I am an avid shooter, and have been building my own rifles for a few years now. I enjoy working with the actions, turning and threading barrels, etc. Lately, I have really gotten into handguns and find that I enjoy them as much as long range shooting. I have several new pistols, but I find that you kind of buy one you like and shoot it and that's it. I would like to try my gun building skills on a pistol and so I am looking for a cheap donor 1911 as i think this platform will have the most tinker-ability and parts availability. I am looking at RIA, Tisas and Girsan full size as the base for my project. Can anyone shed some light on what they think the best, cheap 1911 platform is? Also, which off brand will offer the best parts compatibility for aftermarket offerings. I just think it will be fun to take a $400 pistol and see exactly what I can do to it. Thanks in advance for all of your thoughts.


----------



## Steve M1911A1

You'll get a lot more for your limited budget if you look for a used gun.
You might even find an original Colt's on which to work. Maybe you'd have fun converting a Series 80 into something much better.

Trigger jobs for the 1911 are not easy, but Brownells sells useful jigs and very nice stones that help you along.
The main issue is: Do not cut the mainspring, or the sear-spring or trigger-spring leaves. Work only on the hammer/sear engagement angle, and their surface polish.


(I don't know your skill level, so please forgive me if I'm "teaching my gran'ma how to suck eggs.")


----------



## Dcompton

Thanks for the reply, I appreciate your input. I understand what you are saying, but budget really isn't a problem. Basically the intent of this project is to take one of the budget friendly, entry level 1911's that are seemingly saturating the market right now and see exactly what can be done with one. Not really looking to buy a used Ferrari and then customize it, more like i want to buy a 69 VW beatle and then make a baja out of it. I guess i was just asking which of the three would be the best platform to start with based on other users experiences with parts compatibility.
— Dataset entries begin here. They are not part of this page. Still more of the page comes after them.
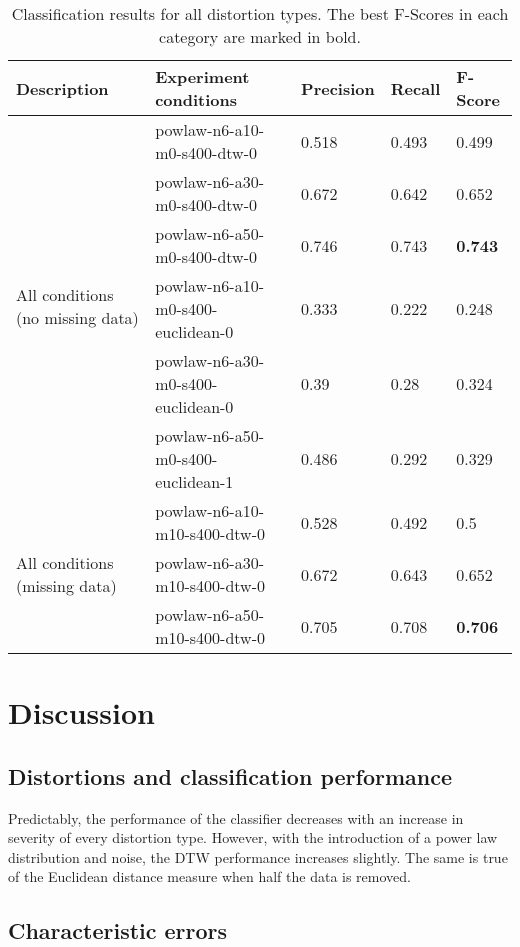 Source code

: \documentclass[10pt]{article}
\begin{document}
	\begin{table}[ht!]
	\centering
	\begin{tabular}{|l|l|lll|}
\hline Description & Experiment conditions & Precision & Recall & F-Score \\ \hline 
\multirow{6}{*}{All conditions (no missing data)}  
 & powlaw-n6-a10-m0-s400-dtw-0 & 0.518 & 0.493 & 0.499 \\ 
 & powlaw-n6-a30-m0-s400-dtw-0 & 0.672 & 0.642 & 0.652 \\ 
 & powlaw-n6-a50-m0-s400-dtw-0 & 0.746 & 0.743 & \textbf{0.743} \\ 
 & powlaw-n6-a10-m0-s400-euclidean-0 & 0.333 & 0.222 & 0.248 \\ 
 & powlaw-n6-a30-m0-s400-euclidean-0 & 0.39 & 0.28 & 0.324 \\ 
 & powlaw-n6-a50-m0-s400-euclidean-1 & 0.486 & 0.292 & 0.329 \\ \hline 

\multirow{3}{*}{All conditions (missing data)}
 & powlaw-n6-a10-m10-s400-dtw-0 & 0.528 & 0.492 & 0.5 \\ 
 & powlaw-n6-a30-m10-s400-dtw-0 & 0.672 & 0.643 & 0.652 \\ 
 & powlaw-n6-a50-m10-s400-dtw-0 & 0.705 & 0.708 & \textbf{0.706} \\ \hline
	\end{tabular}
	\label{tab:allresults}
	\caption{Classification results for all distortion types. The best F-Scores in each category are marked in bold.}
	\end{table}
		
	\section{Discussion}
	\subsection{Distortions and classification performance}
	Predictably, the performance of the classifier decreases with an increase in severity of every distortion type. However, with the introduction of a power law distribution and noise, the DTW performance increases slightly. The same is true of the Euclidean distance measure when half the data is removed. 
	\subsection{Characteristic errors}
\end{document}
Sort of like the Citadels have "Novak Style" sights, but the sights or dovetails need filed and there is a gap and such when trying to swap sights on them, etc. Hope I have explained what my goal is a little better.


----------



## rex

Go to 1911Forum - Powered by vBulletin and at the bottom is forums for manufacturer specific 1911s.RIA has their own and the other 2 would be in the "others" forum.You can get a good idea about there quality and how well the stay at or deviate from spec.I have no personal experience with any of those but have heard good reviews on the RIAs.

Get both of Kunhausen's 1911 books,it's info is a little dated but it's still very good.Vol. 1 covers basics and Vol. 2 gets more into enhanced performance with original specs for all parts including original steel,heat treat and dimensional tolerances.It also has some of the best info on barrel fitting and timing.
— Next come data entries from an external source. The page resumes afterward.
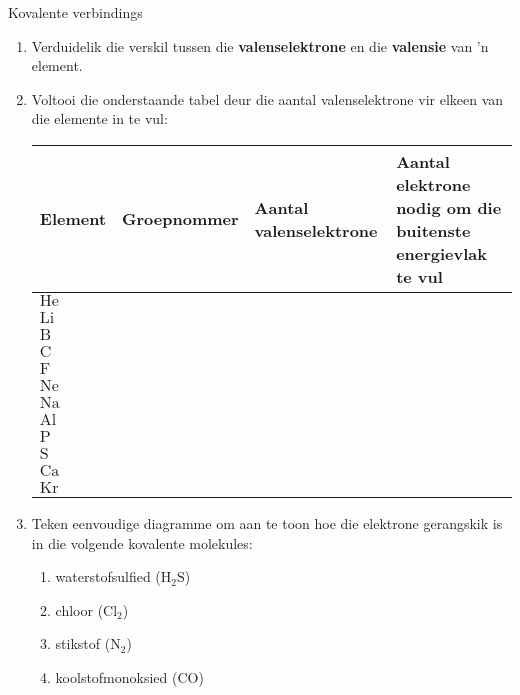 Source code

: \begin{exercises}{Kovalente verbindings}
{
            \nopagebreak
        \label{m38704*id139588}\begin{enumerate}[noitemsep, label=\textbf{\arabic*}. ] 
            \label{m38704*uid10}\item Verduidelik die verskil tussen die \textbf{valenselektrone} en die \textbf{valensie} van 'n  element.
\label{m38704*uid11}\item Voltooi die onderstaande tabel deur die aantal valenselektrone vir elkeen van die elemente in te vul:
          \begin{table}[H]
        \begin{center}
      \label{m38704*id139625}
    \noindent
      \begin{tabular}{|l|l|p{3cm}|p{3cm}|}\hline
\textbf{Element} & \textbf{Groepnommer} & \textbf{Aantal valenselektrone} & \textbf{Aantal elektrone nodig om die buitenste energievlak te vul}  \\ \hline
        $\text{He}$ & & & \\ \hline
        $\text{Li}$ & & & \\ \hline
        $\text{B}$ & & & \\ \hline
        $\text{C}$ & & & \\ \hline
        $\text{F}$ & & & \\ \hline
        $\text{Ne}$ & & & \\ \hline
        $\text{Na}$ & & & \\ \hline
        $\text{Al}$ & & & \\ \hline
        $\text{P}$ & & & \\ \hline
        $\text{S}$ & & & \\ \hline
        $\text{Ca}$ & & & \\ \hline
        $\text{Kr}$ & & & \\ \hline
    \end{tabular}
      \end{center}
\end{table}
          \label{m38704*uid12}\item Teken eenvoudige diagramme om aan te toon hoe die elektrone gerangskik is in die volgende kovalente molekules:
\label{m38704*id140030}\begin{enumerate}[noitemsep, label=\textbf{\alph*}. ] 
            \label{m38704*uid13}\item waterstofsulfied ($\text{H}_{2}\text{S}$)
\label{m38704*uid14}\item chloor ($\text{Cl}_{2}$)
\item stikstof ($\text{N}_2$)
\item koolstofmonoksied ($\text{CO}$)
\end{enumerate}
                \end{enumerate}

}
\end{exercises}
If you're going to do a trigger job,Chuck Warner's TR sear jig is the best made and eliminates problems caused by conventional jigs.It's surprisingly simple and pretty much foolproof.This is one area people screw up a lot and make dangerous guns,this jig helps immensely because you can't overcut the sear and make it too short.Another mistake is people taking out too much pretravel,or a combination of part's tolerance stacking limiting it.While some parts will drop in,don't expect it and even ones that do aren't always right.
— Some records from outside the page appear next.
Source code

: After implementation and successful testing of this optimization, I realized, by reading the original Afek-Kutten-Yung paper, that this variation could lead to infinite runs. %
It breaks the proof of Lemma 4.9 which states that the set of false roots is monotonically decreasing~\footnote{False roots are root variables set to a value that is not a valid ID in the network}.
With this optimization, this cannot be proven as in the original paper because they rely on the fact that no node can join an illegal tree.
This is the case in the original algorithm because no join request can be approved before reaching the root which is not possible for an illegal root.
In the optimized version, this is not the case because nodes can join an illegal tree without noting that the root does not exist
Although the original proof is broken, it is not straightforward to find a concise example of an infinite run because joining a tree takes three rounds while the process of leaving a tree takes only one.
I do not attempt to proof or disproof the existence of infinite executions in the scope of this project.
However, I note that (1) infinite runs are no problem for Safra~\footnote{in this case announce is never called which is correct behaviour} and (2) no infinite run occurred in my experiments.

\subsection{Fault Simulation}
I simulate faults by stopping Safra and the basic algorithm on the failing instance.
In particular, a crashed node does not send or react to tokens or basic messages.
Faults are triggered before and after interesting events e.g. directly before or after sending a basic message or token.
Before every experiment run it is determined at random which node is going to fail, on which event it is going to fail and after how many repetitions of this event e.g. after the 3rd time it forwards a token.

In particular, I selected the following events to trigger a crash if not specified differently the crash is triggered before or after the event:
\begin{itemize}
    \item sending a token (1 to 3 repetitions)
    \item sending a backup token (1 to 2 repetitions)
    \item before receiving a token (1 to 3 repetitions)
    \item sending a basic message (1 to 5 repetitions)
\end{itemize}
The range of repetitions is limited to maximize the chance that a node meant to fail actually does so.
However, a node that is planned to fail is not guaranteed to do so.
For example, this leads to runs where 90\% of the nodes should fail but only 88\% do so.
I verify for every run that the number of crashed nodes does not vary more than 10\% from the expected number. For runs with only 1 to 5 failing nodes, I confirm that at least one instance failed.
I love 1911s,if you need to know anything about working on them let me know,I don't know everything but if it doesn't require running a mill or lathe I can help.They are a pretty simple gun to work on but everything isn't always as simple as it appears on face value.


----------



## tony pasley

I have the RIA and have had no problems with. I did a trigger job because I like a light pull. Before you get the gun get a good spec book on the 1911 safety first always


----------



## rex

Tony,would you consider it a suitable base for a CC gun?I've thought about doing a reliability job on one to carry so my Commander isn't sitting in the evidence room if I ever need to use it.I'd rather a cheap gun be trashed and have an identical backup.


----------



## Steve M1911A1

...But then you'd give the cheap 1911 clone a trigger job, maybe lower the ejection port, maybe tighten-up the fit of the bushing, maybe improve the sights...and then you'd be back to having a gun that you wouldn't want to leave sitting in an evidence room.

I suggest having two identical pistols, in case one does need to be impounded as evidence.

(No, I am not following my own suggestion. I have two identical M1911s, but I no longer carry either of them.)


----------



## tony pasley

I have retired my Colts, US&S, Remington Rands from daily carry for that reason I personally know of one that got lost and the friend never got his pistol back.


----------



## rex

Sucks your friend never got it back,some places are like that.

I know what you mean Steve,but I could do it on the cheap.I've done it with Springfields before but they aren't that cheap any more since they stepped up in the 1911 world.


----------